▸ What the task asks:
How many lines of the records below contain the word "pont"? Answer with the number alone.
+---+
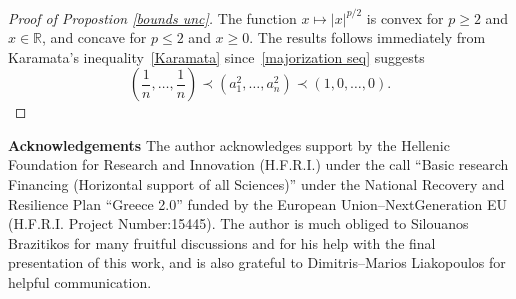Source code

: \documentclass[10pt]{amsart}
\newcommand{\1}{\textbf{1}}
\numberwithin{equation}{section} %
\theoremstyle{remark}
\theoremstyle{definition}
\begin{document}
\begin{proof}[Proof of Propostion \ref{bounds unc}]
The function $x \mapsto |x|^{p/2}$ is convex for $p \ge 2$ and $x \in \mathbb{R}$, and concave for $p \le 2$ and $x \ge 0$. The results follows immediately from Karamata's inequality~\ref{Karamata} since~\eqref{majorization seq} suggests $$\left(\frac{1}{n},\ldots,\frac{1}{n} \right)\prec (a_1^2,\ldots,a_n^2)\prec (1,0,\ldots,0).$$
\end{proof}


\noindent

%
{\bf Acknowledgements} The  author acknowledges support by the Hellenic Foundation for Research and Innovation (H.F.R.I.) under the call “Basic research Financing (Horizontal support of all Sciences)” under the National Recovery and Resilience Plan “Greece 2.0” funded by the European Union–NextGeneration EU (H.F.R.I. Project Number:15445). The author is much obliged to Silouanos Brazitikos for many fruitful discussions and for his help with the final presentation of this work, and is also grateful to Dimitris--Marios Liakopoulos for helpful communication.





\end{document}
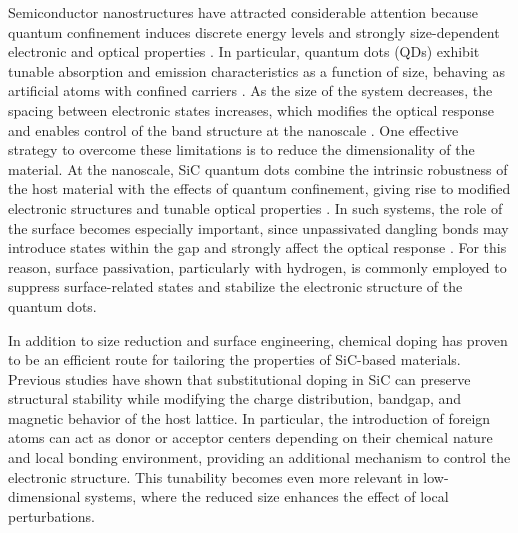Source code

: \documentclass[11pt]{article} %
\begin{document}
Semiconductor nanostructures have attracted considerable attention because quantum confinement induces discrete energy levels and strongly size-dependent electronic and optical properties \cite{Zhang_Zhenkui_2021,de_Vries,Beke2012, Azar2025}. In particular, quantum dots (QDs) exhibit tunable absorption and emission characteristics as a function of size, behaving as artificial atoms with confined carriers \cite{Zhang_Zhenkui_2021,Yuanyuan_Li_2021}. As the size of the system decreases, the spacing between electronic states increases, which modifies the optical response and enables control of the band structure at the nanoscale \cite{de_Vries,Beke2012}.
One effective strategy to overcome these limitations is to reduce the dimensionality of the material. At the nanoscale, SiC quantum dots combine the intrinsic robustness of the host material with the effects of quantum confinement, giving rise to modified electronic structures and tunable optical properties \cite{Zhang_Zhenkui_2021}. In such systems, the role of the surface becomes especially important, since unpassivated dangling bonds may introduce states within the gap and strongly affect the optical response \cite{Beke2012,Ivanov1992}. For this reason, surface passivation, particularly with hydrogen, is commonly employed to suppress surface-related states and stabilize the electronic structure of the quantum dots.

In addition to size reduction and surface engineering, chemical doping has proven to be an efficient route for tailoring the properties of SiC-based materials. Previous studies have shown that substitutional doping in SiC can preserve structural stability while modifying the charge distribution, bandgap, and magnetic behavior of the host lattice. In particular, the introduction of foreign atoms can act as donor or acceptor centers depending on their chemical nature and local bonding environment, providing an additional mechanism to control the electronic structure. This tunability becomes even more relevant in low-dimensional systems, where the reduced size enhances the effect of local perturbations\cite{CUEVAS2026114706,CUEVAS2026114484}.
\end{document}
+---+
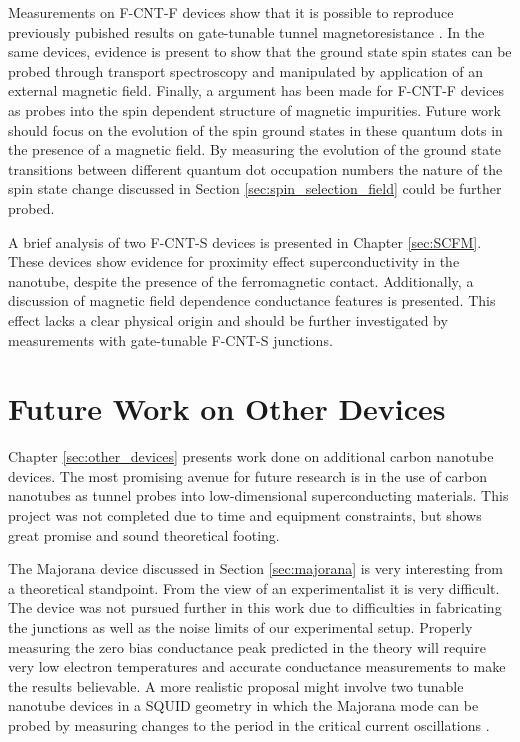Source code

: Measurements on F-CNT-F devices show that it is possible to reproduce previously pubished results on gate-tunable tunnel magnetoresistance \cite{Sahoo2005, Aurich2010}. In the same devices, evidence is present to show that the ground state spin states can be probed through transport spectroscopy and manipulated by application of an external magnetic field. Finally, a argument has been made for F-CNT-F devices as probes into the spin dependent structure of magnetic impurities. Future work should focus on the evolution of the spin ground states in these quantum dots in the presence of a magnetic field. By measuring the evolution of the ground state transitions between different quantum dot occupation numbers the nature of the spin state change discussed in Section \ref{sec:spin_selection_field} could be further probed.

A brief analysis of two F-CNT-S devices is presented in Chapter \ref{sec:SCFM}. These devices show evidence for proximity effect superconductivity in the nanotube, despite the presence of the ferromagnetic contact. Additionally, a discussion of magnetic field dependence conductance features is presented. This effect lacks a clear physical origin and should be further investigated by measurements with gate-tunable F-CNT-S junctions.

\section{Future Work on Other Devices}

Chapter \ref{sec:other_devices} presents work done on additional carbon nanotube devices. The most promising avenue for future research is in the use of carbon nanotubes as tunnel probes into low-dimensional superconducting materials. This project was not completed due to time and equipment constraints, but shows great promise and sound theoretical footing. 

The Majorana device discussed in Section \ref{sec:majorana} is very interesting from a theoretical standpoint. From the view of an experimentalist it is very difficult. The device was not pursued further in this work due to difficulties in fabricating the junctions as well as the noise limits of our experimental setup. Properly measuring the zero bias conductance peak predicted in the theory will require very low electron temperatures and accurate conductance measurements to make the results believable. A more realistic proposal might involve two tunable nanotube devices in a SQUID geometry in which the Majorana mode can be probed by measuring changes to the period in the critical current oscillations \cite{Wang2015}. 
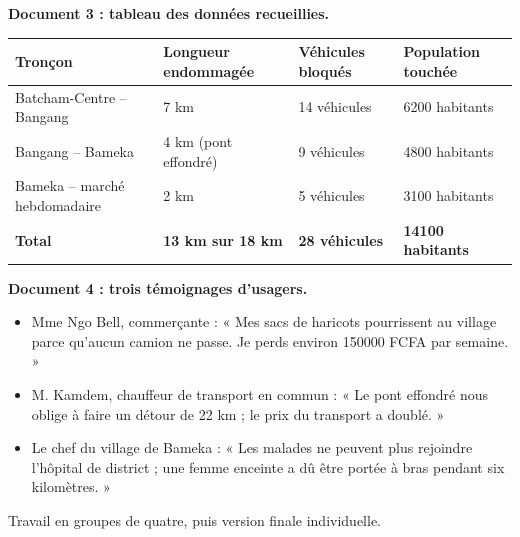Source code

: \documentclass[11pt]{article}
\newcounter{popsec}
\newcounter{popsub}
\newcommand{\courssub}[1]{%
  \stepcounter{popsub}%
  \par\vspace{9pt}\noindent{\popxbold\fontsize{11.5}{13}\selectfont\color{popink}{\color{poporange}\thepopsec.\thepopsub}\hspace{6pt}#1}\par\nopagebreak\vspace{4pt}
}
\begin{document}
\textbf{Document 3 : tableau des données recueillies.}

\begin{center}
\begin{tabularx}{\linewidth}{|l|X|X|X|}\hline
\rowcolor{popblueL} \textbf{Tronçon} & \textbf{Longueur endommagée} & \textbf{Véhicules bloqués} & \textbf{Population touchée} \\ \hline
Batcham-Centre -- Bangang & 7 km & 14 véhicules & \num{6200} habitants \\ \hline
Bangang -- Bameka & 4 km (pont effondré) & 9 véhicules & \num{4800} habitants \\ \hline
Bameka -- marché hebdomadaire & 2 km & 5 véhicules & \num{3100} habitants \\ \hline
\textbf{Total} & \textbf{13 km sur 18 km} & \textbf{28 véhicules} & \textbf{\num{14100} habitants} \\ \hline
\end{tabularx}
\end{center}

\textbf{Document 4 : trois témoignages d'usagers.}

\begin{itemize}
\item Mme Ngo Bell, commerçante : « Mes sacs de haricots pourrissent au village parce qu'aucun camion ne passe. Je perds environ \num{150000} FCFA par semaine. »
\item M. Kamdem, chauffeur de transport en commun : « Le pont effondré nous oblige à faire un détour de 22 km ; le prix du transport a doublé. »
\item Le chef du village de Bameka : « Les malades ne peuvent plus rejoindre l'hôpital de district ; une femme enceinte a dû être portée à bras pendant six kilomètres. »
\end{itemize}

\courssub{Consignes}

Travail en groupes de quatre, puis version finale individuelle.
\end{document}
+---+
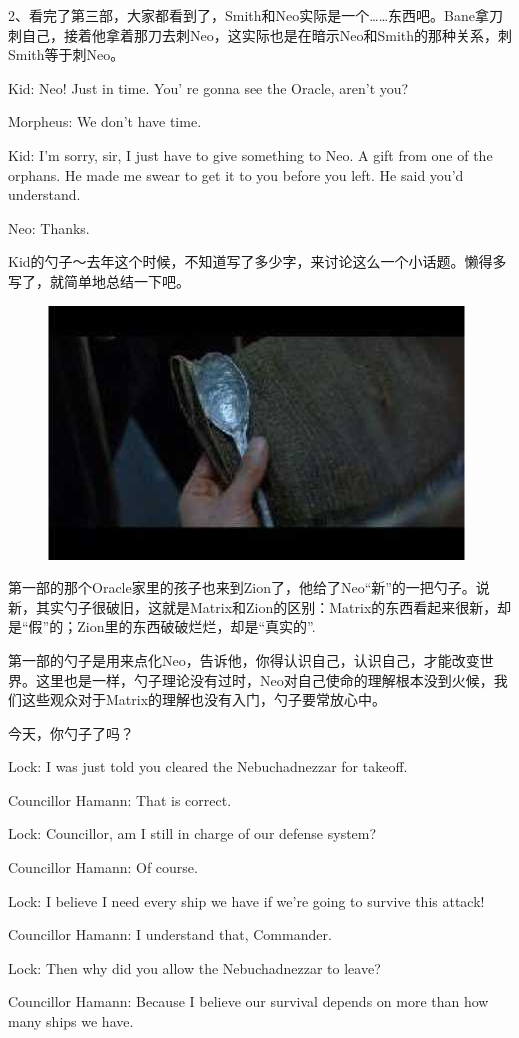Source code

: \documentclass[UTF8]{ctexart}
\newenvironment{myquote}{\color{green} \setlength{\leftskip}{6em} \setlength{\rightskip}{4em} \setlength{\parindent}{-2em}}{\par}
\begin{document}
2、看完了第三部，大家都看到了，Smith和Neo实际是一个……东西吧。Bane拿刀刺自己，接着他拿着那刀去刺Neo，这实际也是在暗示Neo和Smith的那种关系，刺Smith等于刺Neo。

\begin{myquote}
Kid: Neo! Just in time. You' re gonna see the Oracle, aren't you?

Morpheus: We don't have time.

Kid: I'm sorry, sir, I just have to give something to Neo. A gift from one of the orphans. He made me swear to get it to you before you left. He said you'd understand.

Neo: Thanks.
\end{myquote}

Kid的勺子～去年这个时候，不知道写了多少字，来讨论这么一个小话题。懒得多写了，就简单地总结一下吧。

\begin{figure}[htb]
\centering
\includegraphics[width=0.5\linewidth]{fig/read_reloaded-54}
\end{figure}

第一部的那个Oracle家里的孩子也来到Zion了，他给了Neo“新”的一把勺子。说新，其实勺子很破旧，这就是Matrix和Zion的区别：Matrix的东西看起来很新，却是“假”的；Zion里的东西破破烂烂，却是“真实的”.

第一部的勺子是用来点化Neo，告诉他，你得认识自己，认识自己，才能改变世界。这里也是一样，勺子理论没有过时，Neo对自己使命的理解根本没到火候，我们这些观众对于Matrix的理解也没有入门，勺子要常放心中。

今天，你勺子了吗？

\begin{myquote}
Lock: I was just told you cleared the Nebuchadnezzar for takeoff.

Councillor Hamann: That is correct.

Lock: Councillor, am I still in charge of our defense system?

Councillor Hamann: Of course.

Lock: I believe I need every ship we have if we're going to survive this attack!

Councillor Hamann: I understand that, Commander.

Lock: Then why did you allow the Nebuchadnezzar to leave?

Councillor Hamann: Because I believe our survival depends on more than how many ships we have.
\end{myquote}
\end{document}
+---+
▸ Answer section:
2